Monday, May 24, 2010

One Story magazine

One Story

“Snow Men”

by Naomi Williams (Issue #131 January 30, 2010)

“Bomb Jockey”

by Terese Svoboda (Issue #130 January 8, 2010)

One Story is a magazine that fully justifies its name. He did publish in each issue only one story and mailed to subscribers every three weeks. On the one hand it is not burdensome for the reader: if the modern reader weary of the volume, then 20 pages will be just afforded. On the other hand: for someone who reads a lot, this volume is clearly small. Also, subscribing to the magazine is kind of game of roulette: getting only one story in on one issue, you can not browse to the next story, if you do not like previous. It turns out the wasted money it is.

For that two issues, which were the subject of review, fortunately, failure did not happen. In "Snow Men” the story of the contact of seamen from the expedition of the Comte de La Perouse to the tribe, who live in the Lituya Bay is told by the young girl Eskimo. Actually the whole point lies in the fact that the contact did not take place. Naomi Williams in an interview at the One-Story website said she had tried to convey in the story thinking and language rights, which is very much different from civilized people. The author has succeeded in that, although the young narrator still seems smarter than relatives of her community (that, in principle, does not negate the fact that she really could be smarter than them).

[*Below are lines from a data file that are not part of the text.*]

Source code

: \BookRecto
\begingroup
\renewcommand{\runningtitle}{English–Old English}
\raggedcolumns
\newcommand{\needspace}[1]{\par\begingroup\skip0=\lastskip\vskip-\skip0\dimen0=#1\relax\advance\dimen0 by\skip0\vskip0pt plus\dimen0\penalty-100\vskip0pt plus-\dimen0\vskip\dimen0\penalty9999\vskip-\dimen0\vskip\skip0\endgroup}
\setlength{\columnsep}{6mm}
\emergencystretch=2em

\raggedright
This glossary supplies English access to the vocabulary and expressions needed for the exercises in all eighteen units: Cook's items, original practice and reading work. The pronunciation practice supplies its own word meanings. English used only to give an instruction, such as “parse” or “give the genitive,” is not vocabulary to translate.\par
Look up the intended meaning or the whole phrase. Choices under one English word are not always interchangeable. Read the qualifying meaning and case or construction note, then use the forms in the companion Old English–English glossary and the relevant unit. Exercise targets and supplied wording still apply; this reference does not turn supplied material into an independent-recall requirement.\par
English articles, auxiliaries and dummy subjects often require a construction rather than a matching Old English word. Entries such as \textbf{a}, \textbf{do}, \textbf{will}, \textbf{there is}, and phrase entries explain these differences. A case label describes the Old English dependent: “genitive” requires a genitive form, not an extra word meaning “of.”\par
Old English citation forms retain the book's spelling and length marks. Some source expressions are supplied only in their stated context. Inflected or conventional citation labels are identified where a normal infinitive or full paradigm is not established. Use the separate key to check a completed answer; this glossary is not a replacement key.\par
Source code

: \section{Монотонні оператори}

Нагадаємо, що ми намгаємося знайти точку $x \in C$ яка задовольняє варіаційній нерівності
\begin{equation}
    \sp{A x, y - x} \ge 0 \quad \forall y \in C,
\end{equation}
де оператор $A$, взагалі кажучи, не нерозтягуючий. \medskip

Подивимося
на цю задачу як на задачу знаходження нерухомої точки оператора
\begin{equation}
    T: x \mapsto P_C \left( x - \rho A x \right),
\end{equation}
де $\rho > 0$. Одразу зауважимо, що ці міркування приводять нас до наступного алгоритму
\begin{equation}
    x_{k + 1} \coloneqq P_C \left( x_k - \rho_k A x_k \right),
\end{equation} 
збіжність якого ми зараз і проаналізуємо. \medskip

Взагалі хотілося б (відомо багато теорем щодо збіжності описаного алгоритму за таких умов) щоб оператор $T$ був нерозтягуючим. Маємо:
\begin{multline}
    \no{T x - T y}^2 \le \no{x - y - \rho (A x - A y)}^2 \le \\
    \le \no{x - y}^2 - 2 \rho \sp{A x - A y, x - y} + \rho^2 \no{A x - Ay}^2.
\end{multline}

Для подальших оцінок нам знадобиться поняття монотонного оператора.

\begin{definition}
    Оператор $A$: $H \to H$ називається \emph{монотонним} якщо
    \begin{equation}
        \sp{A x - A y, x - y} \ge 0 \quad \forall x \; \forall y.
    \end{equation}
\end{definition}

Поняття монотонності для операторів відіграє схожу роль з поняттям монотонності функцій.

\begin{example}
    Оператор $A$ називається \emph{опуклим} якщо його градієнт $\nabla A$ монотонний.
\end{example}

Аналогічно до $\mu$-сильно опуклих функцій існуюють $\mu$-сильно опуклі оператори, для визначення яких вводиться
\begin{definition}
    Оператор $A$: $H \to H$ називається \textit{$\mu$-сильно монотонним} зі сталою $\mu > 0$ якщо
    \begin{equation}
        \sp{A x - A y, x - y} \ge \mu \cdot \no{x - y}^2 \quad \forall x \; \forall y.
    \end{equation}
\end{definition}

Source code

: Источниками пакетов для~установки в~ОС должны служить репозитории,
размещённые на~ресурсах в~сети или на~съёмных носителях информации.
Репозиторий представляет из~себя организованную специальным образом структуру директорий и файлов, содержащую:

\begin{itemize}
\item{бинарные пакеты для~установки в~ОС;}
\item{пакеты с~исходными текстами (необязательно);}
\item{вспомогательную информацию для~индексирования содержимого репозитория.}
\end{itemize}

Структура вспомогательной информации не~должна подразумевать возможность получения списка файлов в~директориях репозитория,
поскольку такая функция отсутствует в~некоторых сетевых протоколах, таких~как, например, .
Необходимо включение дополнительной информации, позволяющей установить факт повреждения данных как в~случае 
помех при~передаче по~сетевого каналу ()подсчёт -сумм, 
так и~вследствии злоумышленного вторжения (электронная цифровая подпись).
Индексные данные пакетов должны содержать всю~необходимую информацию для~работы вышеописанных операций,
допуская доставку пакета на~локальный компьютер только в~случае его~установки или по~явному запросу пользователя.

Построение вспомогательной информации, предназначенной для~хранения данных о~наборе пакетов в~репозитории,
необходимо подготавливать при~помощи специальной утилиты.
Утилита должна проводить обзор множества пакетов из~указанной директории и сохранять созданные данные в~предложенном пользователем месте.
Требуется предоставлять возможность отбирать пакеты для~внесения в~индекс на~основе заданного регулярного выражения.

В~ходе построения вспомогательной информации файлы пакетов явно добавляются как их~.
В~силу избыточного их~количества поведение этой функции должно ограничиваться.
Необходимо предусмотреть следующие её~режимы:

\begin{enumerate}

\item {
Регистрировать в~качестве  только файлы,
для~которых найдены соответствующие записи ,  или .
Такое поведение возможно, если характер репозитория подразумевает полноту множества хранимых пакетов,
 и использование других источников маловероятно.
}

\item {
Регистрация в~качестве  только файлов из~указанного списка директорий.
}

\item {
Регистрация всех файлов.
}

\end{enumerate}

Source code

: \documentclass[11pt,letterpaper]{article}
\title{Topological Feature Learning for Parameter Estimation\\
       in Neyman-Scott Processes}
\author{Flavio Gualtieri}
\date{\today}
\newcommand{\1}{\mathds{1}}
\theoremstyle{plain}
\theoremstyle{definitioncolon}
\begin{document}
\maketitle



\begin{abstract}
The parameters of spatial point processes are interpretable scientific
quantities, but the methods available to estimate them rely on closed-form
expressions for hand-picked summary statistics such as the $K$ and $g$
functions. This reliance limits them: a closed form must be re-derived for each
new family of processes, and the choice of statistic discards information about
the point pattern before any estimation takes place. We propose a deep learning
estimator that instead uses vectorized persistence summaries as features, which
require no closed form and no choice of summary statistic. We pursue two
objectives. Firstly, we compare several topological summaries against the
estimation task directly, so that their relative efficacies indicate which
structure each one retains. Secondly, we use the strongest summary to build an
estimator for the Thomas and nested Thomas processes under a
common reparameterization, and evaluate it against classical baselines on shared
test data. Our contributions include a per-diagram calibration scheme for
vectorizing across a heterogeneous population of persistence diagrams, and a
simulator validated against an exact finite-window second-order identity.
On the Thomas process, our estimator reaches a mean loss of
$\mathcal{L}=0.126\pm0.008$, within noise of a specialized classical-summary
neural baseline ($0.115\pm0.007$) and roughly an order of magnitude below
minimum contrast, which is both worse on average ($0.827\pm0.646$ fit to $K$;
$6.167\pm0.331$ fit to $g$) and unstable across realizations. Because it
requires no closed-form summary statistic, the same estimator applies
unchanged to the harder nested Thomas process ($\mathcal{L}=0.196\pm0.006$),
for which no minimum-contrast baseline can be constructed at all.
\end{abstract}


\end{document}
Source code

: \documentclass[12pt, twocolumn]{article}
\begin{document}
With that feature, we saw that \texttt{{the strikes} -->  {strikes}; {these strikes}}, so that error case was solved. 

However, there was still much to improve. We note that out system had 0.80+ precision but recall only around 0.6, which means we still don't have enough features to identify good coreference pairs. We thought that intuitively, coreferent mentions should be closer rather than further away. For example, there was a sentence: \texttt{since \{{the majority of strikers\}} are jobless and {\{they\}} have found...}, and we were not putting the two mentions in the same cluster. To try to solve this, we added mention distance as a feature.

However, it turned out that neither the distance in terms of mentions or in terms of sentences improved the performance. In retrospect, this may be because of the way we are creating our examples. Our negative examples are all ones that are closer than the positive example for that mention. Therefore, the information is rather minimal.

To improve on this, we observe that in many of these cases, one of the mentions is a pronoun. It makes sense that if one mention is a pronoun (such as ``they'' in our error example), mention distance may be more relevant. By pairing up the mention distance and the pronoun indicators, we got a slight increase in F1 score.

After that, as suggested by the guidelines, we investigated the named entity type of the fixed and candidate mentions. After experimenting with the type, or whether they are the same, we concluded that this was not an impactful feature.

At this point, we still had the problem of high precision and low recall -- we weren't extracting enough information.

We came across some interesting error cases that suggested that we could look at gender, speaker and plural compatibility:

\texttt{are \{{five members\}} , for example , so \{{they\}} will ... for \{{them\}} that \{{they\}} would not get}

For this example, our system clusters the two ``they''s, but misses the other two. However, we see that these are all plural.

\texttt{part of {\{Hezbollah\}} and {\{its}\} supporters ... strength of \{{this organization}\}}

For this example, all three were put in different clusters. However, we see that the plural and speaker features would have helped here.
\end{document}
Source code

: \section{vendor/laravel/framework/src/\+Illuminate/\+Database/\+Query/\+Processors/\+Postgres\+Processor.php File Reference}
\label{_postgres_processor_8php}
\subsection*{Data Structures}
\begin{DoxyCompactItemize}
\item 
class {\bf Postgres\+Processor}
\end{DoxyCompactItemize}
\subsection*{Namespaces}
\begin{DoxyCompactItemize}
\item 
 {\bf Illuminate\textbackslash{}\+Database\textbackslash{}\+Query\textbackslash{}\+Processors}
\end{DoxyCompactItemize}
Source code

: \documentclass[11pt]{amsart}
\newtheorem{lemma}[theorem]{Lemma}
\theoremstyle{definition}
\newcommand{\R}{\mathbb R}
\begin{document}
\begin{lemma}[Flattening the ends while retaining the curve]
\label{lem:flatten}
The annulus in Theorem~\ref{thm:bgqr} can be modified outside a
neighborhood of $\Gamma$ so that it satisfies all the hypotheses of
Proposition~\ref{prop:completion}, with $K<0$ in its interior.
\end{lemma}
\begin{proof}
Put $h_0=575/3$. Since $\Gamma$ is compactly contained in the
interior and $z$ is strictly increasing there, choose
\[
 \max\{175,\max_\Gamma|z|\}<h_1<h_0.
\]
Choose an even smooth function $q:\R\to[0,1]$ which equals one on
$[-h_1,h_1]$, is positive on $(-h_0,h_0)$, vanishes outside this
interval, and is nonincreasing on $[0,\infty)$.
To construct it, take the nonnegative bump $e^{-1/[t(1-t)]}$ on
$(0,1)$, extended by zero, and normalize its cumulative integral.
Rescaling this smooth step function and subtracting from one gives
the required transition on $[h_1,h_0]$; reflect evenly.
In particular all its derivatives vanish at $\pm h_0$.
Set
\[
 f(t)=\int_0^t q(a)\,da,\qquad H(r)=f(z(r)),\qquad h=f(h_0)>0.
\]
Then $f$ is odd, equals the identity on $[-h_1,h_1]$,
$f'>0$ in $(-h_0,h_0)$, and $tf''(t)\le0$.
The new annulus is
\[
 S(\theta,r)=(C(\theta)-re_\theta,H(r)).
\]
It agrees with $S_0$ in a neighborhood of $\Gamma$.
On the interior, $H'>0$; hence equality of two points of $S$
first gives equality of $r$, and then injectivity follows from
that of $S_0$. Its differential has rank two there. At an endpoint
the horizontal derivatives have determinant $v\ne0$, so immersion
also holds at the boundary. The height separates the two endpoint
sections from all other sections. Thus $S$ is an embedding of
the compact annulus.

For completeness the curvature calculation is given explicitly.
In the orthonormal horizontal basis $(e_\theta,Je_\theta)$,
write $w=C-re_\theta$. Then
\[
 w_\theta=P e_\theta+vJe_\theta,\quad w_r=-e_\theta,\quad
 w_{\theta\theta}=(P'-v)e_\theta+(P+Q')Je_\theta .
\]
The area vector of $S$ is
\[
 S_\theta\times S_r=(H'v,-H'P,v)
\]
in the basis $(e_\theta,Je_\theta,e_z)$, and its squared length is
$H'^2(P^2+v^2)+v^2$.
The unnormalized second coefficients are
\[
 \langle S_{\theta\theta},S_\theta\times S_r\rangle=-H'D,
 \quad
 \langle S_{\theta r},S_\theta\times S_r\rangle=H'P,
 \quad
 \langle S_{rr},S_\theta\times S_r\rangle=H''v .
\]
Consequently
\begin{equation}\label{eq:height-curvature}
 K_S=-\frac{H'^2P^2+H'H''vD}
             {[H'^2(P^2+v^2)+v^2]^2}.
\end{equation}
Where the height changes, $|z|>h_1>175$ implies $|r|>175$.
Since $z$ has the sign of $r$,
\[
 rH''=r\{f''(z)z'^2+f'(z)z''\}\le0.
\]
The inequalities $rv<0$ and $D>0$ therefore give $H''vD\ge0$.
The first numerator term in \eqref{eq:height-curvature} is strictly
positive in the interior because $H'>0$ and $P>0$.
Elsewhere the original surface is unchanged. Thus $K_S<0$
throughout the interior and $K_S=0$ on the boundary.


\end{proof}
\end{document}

Fans of science fiction will find this story attractive, too: have not put Williams just under the title the date and place of action, the reader is left to guess where and when the events described take place - in the XVIII century on the Earth or in the XXIII century and somewhere in a distant galaxy on god forgotten planet. People from the expedition reminiscent of an advanced race, coming to the race behind. To tell the truth, the stranger were no need, the carnage did not happen (fortunately for the reader).

"Bomb Jokey" by Terese Svoboda is much richer in language, though perhaps less organic. To avoid being just another story about the environment, the author, as she says in an interview on the website of the journal, adds to the short story a love story between one of the workers in the Black Hills Army Depot and daughter of a local politician. Barbed prose is accompanied by difficult relations between the couple. However, Svoboda seems to undecide what the story is about: about poisoning the land or poisoned life. It is certainly the story worth reading, where the environmental side of it seems unnecessary.